(Data items)
----
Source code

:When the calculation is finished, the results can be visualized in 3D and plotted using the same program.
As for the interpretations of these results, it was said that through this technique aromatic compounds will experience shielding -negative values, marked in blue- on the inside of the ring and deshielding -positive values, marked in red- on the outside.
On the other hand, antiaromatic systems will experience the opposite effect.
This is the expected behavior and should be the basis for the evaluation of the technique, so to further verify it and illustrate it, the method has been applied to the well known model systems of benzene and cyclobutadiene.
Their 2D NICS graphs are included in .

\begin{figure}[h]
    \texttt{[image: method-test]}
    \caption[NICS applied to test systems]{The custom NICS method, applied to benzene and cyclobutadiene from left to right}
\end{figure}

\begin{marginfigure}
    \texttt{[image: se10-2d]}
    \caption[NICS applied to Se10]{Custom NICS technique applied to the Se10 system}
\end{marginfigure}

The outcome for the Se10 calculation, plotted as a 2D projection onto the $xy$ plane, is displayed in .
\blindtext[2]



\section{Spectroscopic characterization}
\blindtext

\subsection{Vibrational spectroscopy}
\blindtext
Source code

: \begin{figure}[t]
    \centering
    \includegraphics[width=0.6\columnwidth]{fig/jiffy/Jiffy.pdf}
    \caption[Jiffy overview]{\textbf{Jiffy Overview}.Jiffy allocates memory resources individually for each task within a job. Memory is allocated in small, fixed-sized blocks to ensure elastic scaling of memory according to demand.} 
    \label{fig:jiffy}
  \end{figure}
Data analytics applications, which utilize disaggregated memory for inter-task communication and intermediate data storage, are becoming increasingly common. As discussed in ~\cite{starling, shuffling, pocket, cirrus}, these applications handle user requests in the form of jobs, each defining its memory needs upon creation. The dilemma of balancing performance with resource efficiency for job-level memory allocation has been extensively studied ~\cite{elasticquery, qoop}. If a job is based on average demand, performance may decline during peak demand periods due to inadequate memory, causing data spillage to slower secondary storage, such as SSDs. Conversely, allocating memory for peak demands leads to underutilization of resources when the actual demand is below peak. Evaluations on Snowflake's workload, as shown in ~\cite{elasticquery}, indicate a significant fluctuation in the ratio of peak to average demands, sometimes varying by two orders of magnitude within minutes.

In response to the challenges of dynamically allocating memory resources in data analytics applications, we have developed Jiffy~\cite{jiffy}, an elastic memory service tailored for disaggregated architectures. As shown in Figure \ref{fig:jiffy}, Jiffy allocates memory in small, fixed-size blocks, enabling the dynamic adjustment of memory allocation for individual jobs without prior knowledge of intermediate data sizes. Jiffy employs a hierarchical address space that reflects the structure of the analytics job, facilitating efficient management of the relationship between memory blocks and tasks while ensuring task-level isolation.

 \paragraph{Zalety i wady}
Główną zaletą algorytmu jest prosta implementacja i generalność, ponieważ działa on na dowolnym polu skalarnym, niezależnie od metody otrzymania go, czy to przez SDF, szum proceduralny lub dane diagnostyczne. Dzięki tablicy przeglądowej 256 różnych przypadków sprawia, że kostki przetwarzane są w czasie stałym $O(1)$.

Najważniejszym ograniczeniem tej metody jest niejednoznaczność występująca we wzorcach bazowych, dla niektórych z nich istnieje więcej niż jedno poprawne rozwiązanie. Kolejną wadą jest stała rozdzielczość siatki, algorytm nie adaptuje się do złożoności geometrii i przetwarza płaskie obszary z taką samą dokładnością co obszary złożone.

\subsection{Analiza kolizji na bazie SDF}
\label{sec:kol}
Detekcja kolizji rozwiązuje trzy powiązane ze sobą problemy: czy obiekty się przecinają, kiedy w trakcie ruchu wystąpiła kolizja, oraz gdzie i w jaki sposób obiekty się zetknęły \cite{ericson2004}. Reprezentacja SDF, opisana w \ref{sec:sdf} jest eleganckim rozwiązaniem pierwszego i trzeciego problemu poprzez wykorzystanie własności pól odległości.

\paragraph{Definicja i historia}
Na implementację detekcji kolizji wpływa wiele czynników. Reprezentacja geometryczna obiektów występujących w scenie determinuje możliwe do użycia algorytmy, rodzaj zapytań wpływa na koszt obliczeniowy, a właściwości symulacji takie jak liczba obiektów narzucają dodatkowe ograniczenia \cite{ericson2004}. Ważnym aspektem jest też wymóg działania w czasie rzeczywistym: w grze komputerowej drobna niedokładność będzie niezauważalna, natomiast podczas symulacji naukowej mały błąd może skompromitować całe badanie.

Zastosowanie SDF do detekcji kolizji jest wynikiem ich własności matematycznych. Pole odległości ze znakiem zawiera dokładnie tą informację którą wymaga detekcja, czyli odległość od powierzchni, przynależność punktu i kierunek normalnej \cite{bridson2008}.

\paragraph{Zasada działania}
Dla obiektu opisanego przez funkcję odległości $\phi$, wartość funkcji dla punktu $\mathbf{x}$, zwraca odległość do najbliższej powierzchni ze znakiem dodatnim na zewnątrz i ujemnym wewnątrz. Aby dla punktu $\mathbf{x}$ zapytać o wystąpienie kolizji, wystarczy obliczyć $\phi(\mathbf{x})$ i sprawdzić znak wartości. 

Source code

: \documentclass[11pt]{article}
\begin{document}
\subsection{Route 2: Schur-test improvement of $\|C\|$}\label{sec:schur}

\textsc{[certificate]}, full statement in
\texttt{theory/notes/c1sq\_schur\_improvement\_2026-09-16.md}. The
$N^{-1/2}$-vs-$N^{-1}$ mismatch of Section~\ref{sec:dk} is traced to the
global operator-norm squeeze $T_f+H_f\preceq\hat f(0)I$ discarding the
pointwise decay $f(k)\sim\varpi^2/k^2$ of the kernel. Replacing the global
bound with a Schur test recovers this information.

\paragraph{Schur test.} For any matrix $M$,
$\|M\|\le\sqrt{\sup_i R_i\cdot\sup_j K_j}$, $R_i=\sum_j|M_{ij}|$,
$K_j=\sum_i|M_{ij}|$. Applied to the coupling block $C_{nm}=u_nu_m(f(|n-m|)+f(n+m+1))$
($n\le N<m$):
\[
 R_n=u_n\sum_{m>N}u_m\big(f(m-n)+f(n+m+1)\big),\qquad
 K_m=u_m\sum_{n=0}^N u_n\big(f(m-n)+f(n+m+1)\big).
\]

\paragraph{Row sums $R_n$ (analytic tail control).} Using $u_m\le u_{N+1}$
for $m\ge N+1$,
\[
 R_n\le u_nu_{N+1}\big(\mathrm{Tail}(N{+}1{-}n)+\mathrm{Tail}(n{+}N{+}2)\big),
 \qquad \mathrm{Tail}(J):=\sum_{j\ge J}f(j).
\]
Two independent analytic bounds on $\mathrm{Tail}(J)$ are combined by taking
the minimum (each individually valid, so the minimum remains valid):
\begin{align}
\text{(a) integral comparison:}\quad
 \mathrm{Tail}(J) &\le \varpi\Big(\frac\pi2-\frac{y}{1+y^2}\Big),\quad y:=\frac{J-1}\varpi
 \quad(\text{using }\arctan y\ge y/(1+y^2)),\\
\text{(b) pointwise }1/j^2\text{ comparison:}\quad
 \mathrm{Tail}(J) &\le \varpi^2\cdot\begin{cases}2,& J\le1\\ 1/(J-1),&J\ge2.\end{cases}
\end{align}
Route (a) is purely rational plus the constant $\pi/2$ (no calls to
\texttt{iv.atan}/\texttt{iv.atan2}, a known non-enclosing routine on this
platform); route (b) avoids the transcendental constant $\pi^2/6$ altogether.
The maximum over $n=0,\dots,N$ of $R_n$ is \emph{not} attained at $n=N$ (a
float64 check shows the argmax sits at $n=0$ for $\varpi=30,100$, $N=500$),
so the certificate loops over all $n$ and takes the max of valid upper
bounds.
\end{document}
----
* _What is expected_:
Each entry above is to be copied out exactly.

* _Written reply_:
Source code

:When the calculation is finished, the results can be visualized in 3D and plotted using the same program.
As for the interpretations of these results, it was said that through this technique aromatic compounds will experience shielding -negative values, marked in blue- on the inside of the ring and deshielding -positive values, marked in red- on the outside.
On the other hand, antiaromatic systems will experience the opposite effect.
This is the expected behavior and should be the basis for the evaluation of the technique, so to further verify it and illustrate it, the method has been applied to the well known model systems of benzene and cyclobutadiene.
Their 2D NICS graphs are included in .

\begin{figure}[h]
    \texttt{[image: method-test]}
    \caption[NICS applied to test systems]{The custom NICS method, applied to benzene and cyclobutadiene from left to right}
\end{figure}

\begin{marginfigure}
    \texttt{[image: se10-2d]}
    \caption[NICS applied to Se10]{Custom NICS technique applied to the Se10 system}
\end{marginfigure}

The outcome for the Se10 calculation, plotted as a 2D projection onto the $xy$ plane, is displayed in .
\blindtext[2]



\section{Spectroscopic characterization}
\blindtext

\subsection{Vibrational spectroscopy}
\blindtext
Source code

: \begin{figure}[t]
    \centering
    \includegraphics[width=0.6\columnwidth]{fig/jiffy/Jiffy.pdf}
    \caption[Jiffy overview]{\textbf{Jiffy Overview}.Jiffy allocates memory resources individually for each task within a job. Memory is allocated in small, fixed-sized blocks to ensure elastic scaling of memory according to demand.} 
    \label{fig:jiffy}
  \end{figure}
Data analytics applications, which utilize disaggregated memory for inter-task communication and intermediate data storage, are becoming increasingly common. As discussed in ~\cite{starling, shuffling, pocket, cirrus}, these applications handle user requests in the form of jobs, each defining its memory needs upon creation. The dilemma of balancing performance with resource efficiency for job-level memory allocation has been extensively studied ~\cite{elasticquery, qoop}. If a job is based on average demand, performance may decline during peak demand periods due to inadequate memory, causing data spillage to slower secondary storage, such as SSDs. Conversely, allocating memory for peak demands leads to underutilization of resources when the actual demand is below peak. Evaluations on Snowflake's workload, as shown in ~\cite{elasticquery}, indicate a significant fluctuation in the ratio of peak to average demands, sometimes varying by two orders of magnitude within minutes.

In response to the challenges of dynamically allocating memory resources in data analytics applications, we have developed Jiffy~\cite{jiffy}, an elastic memory service tailored for disaggregated architectures. As shown in Figure \ref{fig:jiffy}, Jiffy allocates memory in small, fixed-size blocks, enabling the dynamic adjustment of memory allocation for individual jobs without prior knowledge of intermediate data sizes. Jiffy employs a hierarchical address space that reflects the structure of the analytics job, facilitating efficient management of the relationship between memory blocks and tasks while ensuring task-level isolation.

 \paragraph{Zalety i wady}
Główną zaletą algorytmu jest prosta implementacja i generalność, ponieważ działa on na dowolnym polu skalarnym, niezależnie od metody otrzymania go, czy to przez SDF, szum proceduralny lub dane diagnostyczne. Dzięki tablicy przeglądowej 256 różnych przypadków sprawia, że kostki przetwarzane są w czasie stałym $O(1)$.

Najważniejszym ograniczeniem tej metody jest niejednoznaczność występująca we wzorcach bazowych, dla niektórych z nich istnieje więcej niż jedno poprawne rozwiązanie. Kolejną wadą jest stała rozdzielczość siatki, algorytm nie adaptuje się do złożoności geometrii i przetwarza płaskie obszary z taką samą dokładnością co obszary złożone.

\subsection{Analiza kolizji na bazie SDF}
\label{sec:kol}
Detekcja kolizji rozwiązuje trzy powiązane ze sobą problemy: czy obiekty się przecinają, kiedy w trakcie ruchu wystąpiła kolizja, oraz gdzie i w jaki sposób obiekty się zetknęły \cite{ericson2004}. Reprezentacja SDF, opisana w \ref{sec:sdf} jest eleganckim rozwiązaniem pierwszego i trzeciego problemu poprzez wykorzystanie własności pól odległości.

\paragraph{Definicja i historia}
Na implementację detekcji kolizji wpływa wiele czynników. Reprezentacja geometryczna obiektów występujących w scenie determinuje możliwe do użycia algorytmy, rodzaj zapytań wpływa na koszt obliczeniowy, a właściwości symulacji takie jak liczba obiektów narzucają dodatkowe ograniczenia \cite{ericson2004}. Ważnym aspektem jest też wymóg działania w czasie rzeczywistym: w grze komputerowej drobna niedokładność będzie niezauważalna, natomiast podczas symulacji naukowej mały błąd może skompromitować całe badanie.

Zastosowanie SDF do detekcji kolizji jest wynikiem ich własności matematycznych. Pole odległości ze znakiem zawiera dokładnie tą informację którą wymaga detekcja, czyli odległość od powierzchni, przynależność punktu i kierunek normalnej \cite{bridson2008}.

\paragraph{Zasada działania}
Dla obiektu opisanego przez funkcję odległości $\phi$, wartość funkcji dla punktu $\mathbf{x}$, zwraca odległość do najbliższej powierzchni ze znakiem dodatnim na zewnątrz i ujemnym wewnątrz. Aby dla punktu $\mathbf{x}$ zapytać o wystąpienie kolizji, wystarczy obliczyć $\phi(\mathbf{x})$ i sprawdzić znak wartości. 

Source code

: \documentclass[11pt]{article}
\begin{document}
\subsection{Route 2: Schur-test improvement of $\|C\|$}\label{sec:schur}

\textsc{[certificate]}, full statement in
\texttt{theory/notes/c1sq\_schur\_improvement\_2026-09-16.md}. The
$N^{-1/2}$-vs-$N^{-1}$ mismatch of Section~\ref{sec:dk} is traced to the
global operator-norm squeeze $T_f+H_f\preceq\hat f(0)I$ discarding the
pointwise decay $f(k)\sim\varpi^2/k^2$ of the kernel. Replacing the global
bound with a Schur test recovers this information.

\paragraph{Schur test.} For any matrix $M$,
$\|M\|\le\sqrt{\sup_i R_i\cdot\sup_j K_j}$, $R_i=\sum_j|M_{ij}|$,
$K_j=\sum_i|M_{ij}|$. Applied to the coupling block $C_{nm}=u_nu_m(f(|n-m|)+f(n+m+1))$
($n\le N<m$):
\[
 R_n=u_n\sum_{m>N}u_m\big(f(m-n)+f(n+m+1)\big),\qquad
 K_m=u_m\sum_{n=0}^N u_n\big(f(m-n)+f(n+m+1)\big).
\]

\paragraph{Row sums $R_n$ (analytic tail control).} Using $u_m\le u_{N+1}$
for $m\ge N+1$,
\[
 R_n\le u_nu_{N+1}\big(\mathrm{Tail}(N{+}1{-}n)+\mathrm{Tail}(n{+}N{+}2)\big),
 \qquad \mathrm{Tail}(J):=\sum_{j\ge J}f(j).
\]
Two independent analytic bounds on $\mathrm{Tail}(J)$ are combined by taking
the minimum (each individually valid, so the minimum remains valid):
\begin{align}
\text{(a) integral comparison:}\quad
 \mathrm{Tail}(J) &\le \varpi\Big(\frac\pi2-\frac{y}{1+y^2}\Big),\quad y:=\frac{J-1}\varpi
 \quad(\text{using }\arctan y\ge y/(1+y^2)),\\
\text{(b) pointwise }1/j^2\text{ comparison:}\quad
 \mathrm{Tail}(J) &\le \varpi^2\cdot\begin{cases}2,& J\le1\\ 1/(J-1),&J\ge2.\end{cases}
\end{align}
Route (a) is purely rational plus the constant $\pi/2$ (no calls to
\texttt{iv.atan}/\texttt{iv.atan2}, a known non-enclosing routine on this
platform); route (b) avoids the transcendental constant $\pi^2/6$ altogether.
The maximum over $n=0,\dots,N$ of $R_n$ is \emph{not} attained at $n=N$ (a
float64 check shows the argmax sits at $n=0$ for $\varpi=30,100$, $N=500$),
so the certificate loops over all $n$ and takes the max of valid upper
bounds.
\end{document}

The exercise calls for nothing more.